▶ [Task to carry out]
From the first line of the records below, transcribe each line exactly up to and including the one with "37. Question ID: 94815949"; pictures stay out.

Extracted records:
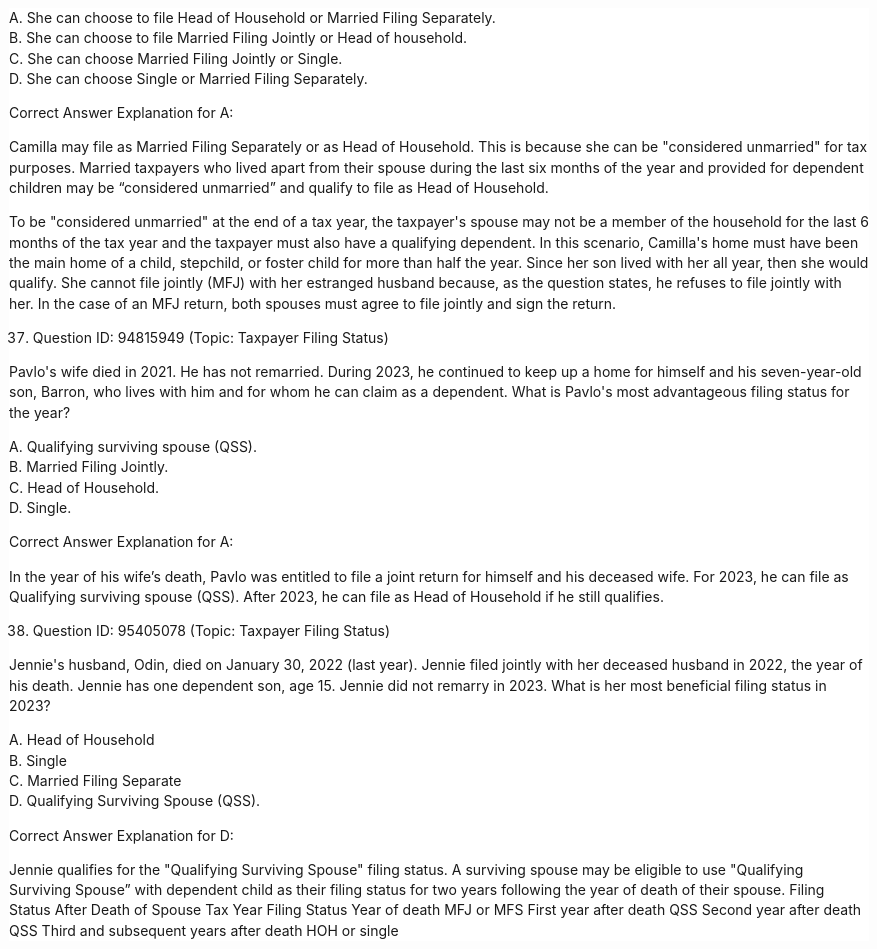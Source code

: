 A. She can choose to file Head of Household or Married Filing Separately.  
B. She can choose to file Married Filing Jointly or Head of household.  
C. She can choose Married Filing Jointly or Single.  
D. She can choose Single or Married Filing Separately.  

Correct Answer Explanation for A:

Camilla may file as Married Filing Separately or as Head of Household. This is because she can be "considered unmarried" for tax purposes. Married taxpayers who lived apart from their spouse during the last six months of the year and provided for dependent children may be “considered unmarried” and qualify to file as Head of Household. 

To be "considered unmarried" at the end of a tax year, the taxpayer's spouse may not be a member of the household for the last 6 months of the tax year and the taxpayer must also have a qualifying dependent. In this scenario, Camilla's home must have been the main home of a child, stepchild, or foster child for more than half the year. Since her son lived with her all year, then she would qualify. She cannot file jointly (MFJ) with her estranged husband because, as the question states, he refuses to file jointly with her. In the case of an MFJ return, both spouses must agree to file jointly and sign the return. 

37. Question ID: 94815949 (Topic: Taxpayer Filing Status)

Pavlo's wife died in 2021. He has not remarried. During 2023, he continued to keep up a home for himself and his seven-year-old son, Barron, who lives with him and for whom he can claim as a dependent. What is Pavlo's most advantageous filing status for the year?

A. Qualifying surviving spouse (QSS).  
B. Married Filing Jointly.  
C. Head of Household.  
D. Single.  

Correct Answer Explanation for A:

In the year of his wife’s death, Pavlo was entitled to file a joint return for himself and his deceased wife. For 2023, he can file as Qualifying surviving spouse (QSS). After 2023, he can file as Head of Household if he still qualifies.

38. Question ID: 95405078 (Topic: Taxpayer Filing Status)

Jennie's husband, Odin, died on January 30, 2022 (last year). Jennie filed jointly with her deceased husband in 2022, the year of his death. Jennie has one dependent son, age 15. Jennie did not remarry in 2023. What is her most beneficial filing status in 2023?

A. Head of Household  
B. Single   
C. Married Filing Separate  
D. Qualifying Surviving Spouse (QSS).  

Correct Answer Explanation for D:

Jennie qualifies for the "Qualifying Surviving Spouse" filing status. A surviving spouse may be eligible to use "Qualifying Surviving Spouse” with dependent child as their filing status for two years following the year of death of their spouse. 
Filing Status After Death of Spouse
Tax Year 	Filing Status
Year of death 	MFJ or MFS
First year after death 	QSS
Second year after death 	QSS
Third and subsequent years after death 	HOH or single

▶ [Answer to this task]
Source code

: A. She can choose to file Head of Household or Married Filing Separately.  
B. She can choose to file Married Filing Jointly or Head of household.  
C. She can choose Married Filing Jointly or Single.  
D. She can choose Single or Married Filing Separately.  

Correct Answer Explanation for A:

Camilla may file as Married Filing Separately or as Head of Household. This is because she can be "considered unmarried" for tax purposes. Married taxpayers who lived apart from their spouse during the last six months of the year and provided for dependent children may be “considered unmarried” and qualify to file as Head of Household. 

To be "considered unmarried" at the end of a tax year, the taxpayer's spouse may not be a member of the household for the last 6 months of the tax year and the taxpayer must also have a qualifying dependent. In this scenario, Camilla's home must have been the main home of a child, stepchild, or foster child for more than half the year. Since her son lived with her all year, then she would qualify. She cannot file jointly (MFJ) with her estranged husband because, as the question states, he refuses to file jointly with her. In the case of an MFJ return, both spouses must agree to file jointly and sign the return. 

37. Question ID: 94815949 (Topic: Taxpayer Filing Status)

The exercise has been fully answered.